Compression theory reference?

Thu Sep 2 13:26:41 EDT 2004

Matt Crawford wrote:

 >>Plus a string of log(N) bits telling you how many times to apply the
 >>decompression function!
 >>Uh-oh, now goes over the judge's head ...

Hadmut Danisch wrote:

> The problem is that if you ask for a string of log(N) bits, then 
> someone else could take this as a proof that this actually works, 
> because a string of log(N) bits is obviously shorter than the 
> message of N bits, thus the compression scheme is working. Hooray!
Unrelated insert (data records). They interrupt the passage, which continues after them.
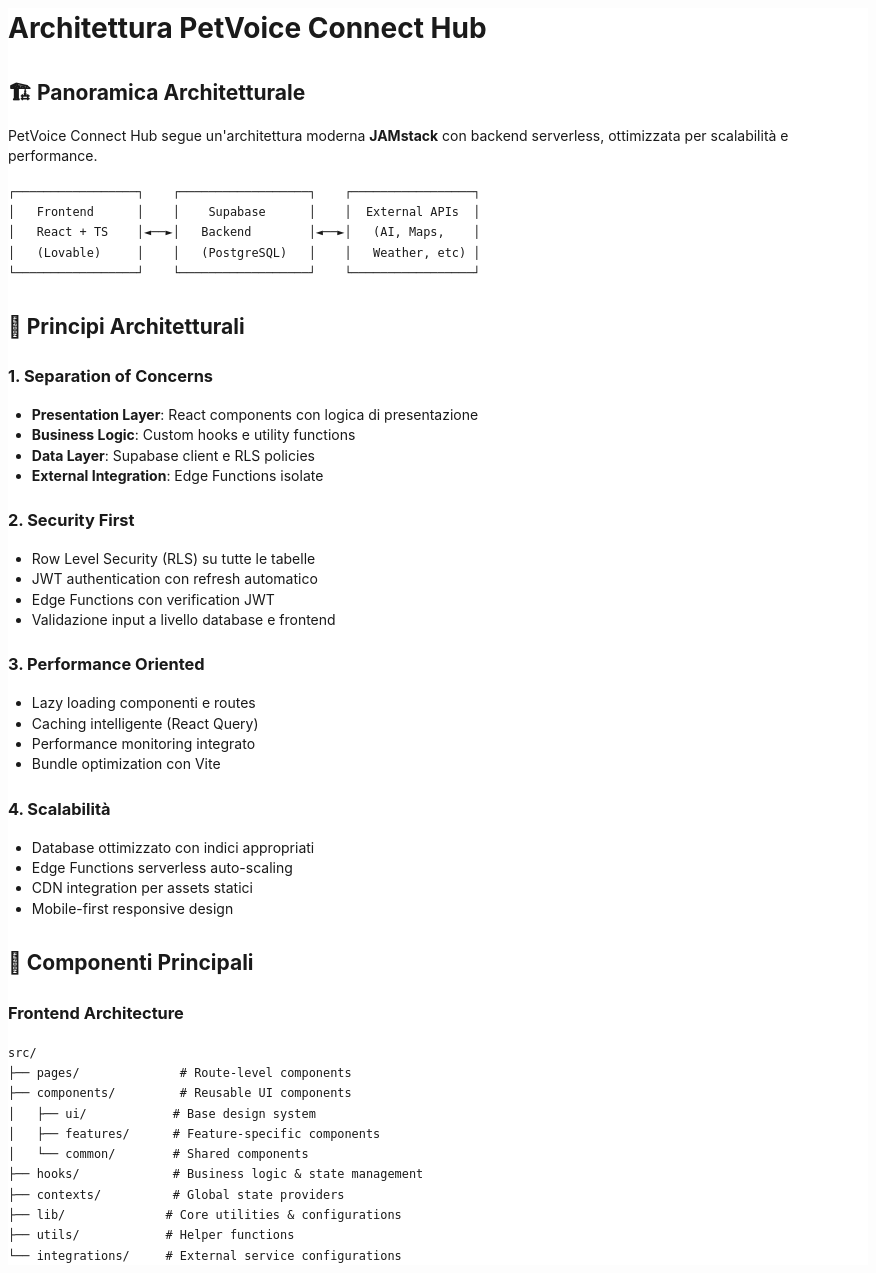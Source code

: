 # Architettura PetVoice Connect Hub

## 🏗️ Panoramica Architetturale

PetVoice Connect Hub segue un'architettura moderna **JAMstack** con backend serverless, ottimizzata per scalabilità e performance.

```
┌─────────────────┐    ┌──────────────────┐    ┌─────────────────┐
│   Frontend      │    │    Supabase      │    │  External APIs  │
│   React + TS    │◄──►│   Backend        │◄──►│   (AI, Maps,    │
│   (Lovable)     │    │   (PostgreSQL)   │    │   Weather, etc) │
└─────────────────┘    └──────────────────┘    └─────────────────┘
```

## 🎯 Principi Architetturali

### 1. **Separation of Concerns**
- **Presentation Layer**: React components con logica di presentazione
- **Business Logic**: Custom hooks e utility functions  
- **Data Layer**: Supabase client e RLS policies
- **External Integration**: Edge Functions isolate

### 2. **Security First**
- Row Level Security (RLS) su tutte le tabelle
- JWT authentication con refresh automatico
- Edge Functions con verification JWT
- Validazione input a livello database e frontend

### 3. **Performance Oriented**
- Lazy loading componenti e routes
- Caching intelligente (React Query)
- Performance monitoring integrato
- Bundle optimization con Vite

### 4. **Scalabilità**
- Database ottimizzato con indici appropriati
- Edge Functions serverless auto-scaling
- CDN integration per assets statici
- Mobile-first responsive design

## 🧩 Componenti Principali

### Frontend Architecture

```
src/
├── pages/              # Route-level components
├── components/         # Reusable UI components
│   ├── ui/            # Base design system
│   ├── features/      # Feature-specific components
│   └── common/        # Shared components
├── hooks/             # Business logic & state management
├── contexts/          # Global state providers
├── lib/              # Core utilities & configurations
├── utils/            # Helper functions
└── integrations/     # External service configurations
```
That misses the point of the construction that was the subject of
Matt's remark.  The point was (and remains) that the compressed
output (whether it be 1 bit, or 1+log(N) bits, or 1+log^*(N) bits)
is ridiculous because it is manifestly undecodeable.  It is far, far
too good to be true.

The only question is whether the construction is simple enough
for the judge to understand.

There is no question whether the construction is a valid _reductio
ad absurdum_.

   While we are on the subject, I recommend the clean and elegant
   argument submitted by Victor Duchovni (08/31/2004 03:50 PM) and
   also in more detail by Matt Crawford (08/31/2004 06:04 PM).  It
   uses mathematical induction rather than proof-by-contradiction.
   It is a less showy argument, but probably it is understandable
   by a wider audience.  It proves a less-spectacular point, but it
   is quite sufficient to show that the we-can-compress-anything
   claim is false.  (Although with either approach, at least *some*
   mathematical sophistication is required.  Neither PbC nor MI will
   give you any traction with ten-year-olds.)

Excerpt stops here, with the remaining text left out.